Nexenta High Availability Cluster on Cisco UCS — Failover Demonstration
One of the lessons I learned while operating a nuclear power plant in the middle of the Pacific Ocean, underwater, was that it is important to have systems that don’t have a single point of failure. I’m sure many people in Information Technology feel the same way, and given their choice, want their systems to be highly available.
The NexentaStor HA Cluster plugin can be a bit of work to set up (see previous post), but it is definitely worth the effort. I had the good fortune to go through some validation testing with some talented Nexenta engineers using the system that I set up in the Adcap lab, so I got to learn the ins and outs of the High Availability setup. The clustered high availability demo system is circled in green in the picture below.
The controllers are Cisco C240 servers (on loan from Intel) and the JBOD’s are from DataOn Storage.
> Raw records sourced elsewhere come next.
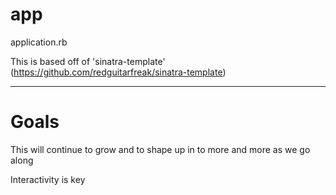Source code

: # app

application.rb

This is based off of 'sinatra-template' (https://github.com/redguitarfreak/sinatra-template)

--------------------------------------------------------

# Goals

This will continue to grow and to shape up in to more and more as we go along

Interactivity is key
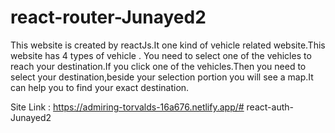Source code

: # react-router-Junayed2
This website is created by reactJs.It one kind of vehicle related website.This website has 4 types of vehicle .
You need to select one of the vehicles to reach your destination.If you click one of the vehicles.Then you need to select your destination,beside your selection portion you will see a map.It can help you to find your exact destination.

Site Link :  https://admiring-torvalds-16a676.netlify.app/# react-auth-Junayed2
I discussed the build and initial setup in my previous post Nexenta High Availability ZFS Storage Systems Using Cisco and DataOn. The Cisco UCS B series blade server system is circled in blue, and the Cisco Nexus 5548, 5596, and 2000 are circled in orange — they are used in the IOMeter testing of failover.
I made some improvements since the first build of the system. The 10GbE NIC’s are Intel X520’s and are operating at full speed with jumbo frames, all the hard drive bays are filled, and the sTec SSD’s and ZeusRAM are in full use.
This is one configuration of the Adcap SwiftStor product. The validation testing involved stress tests, equipment tests, and failover tests for any number of different hardware and software faults. After the validation was done, I rebuilt the cluster then took a few videos and screenshots demonstrating failover of CIFS, NFS, and iSCSI.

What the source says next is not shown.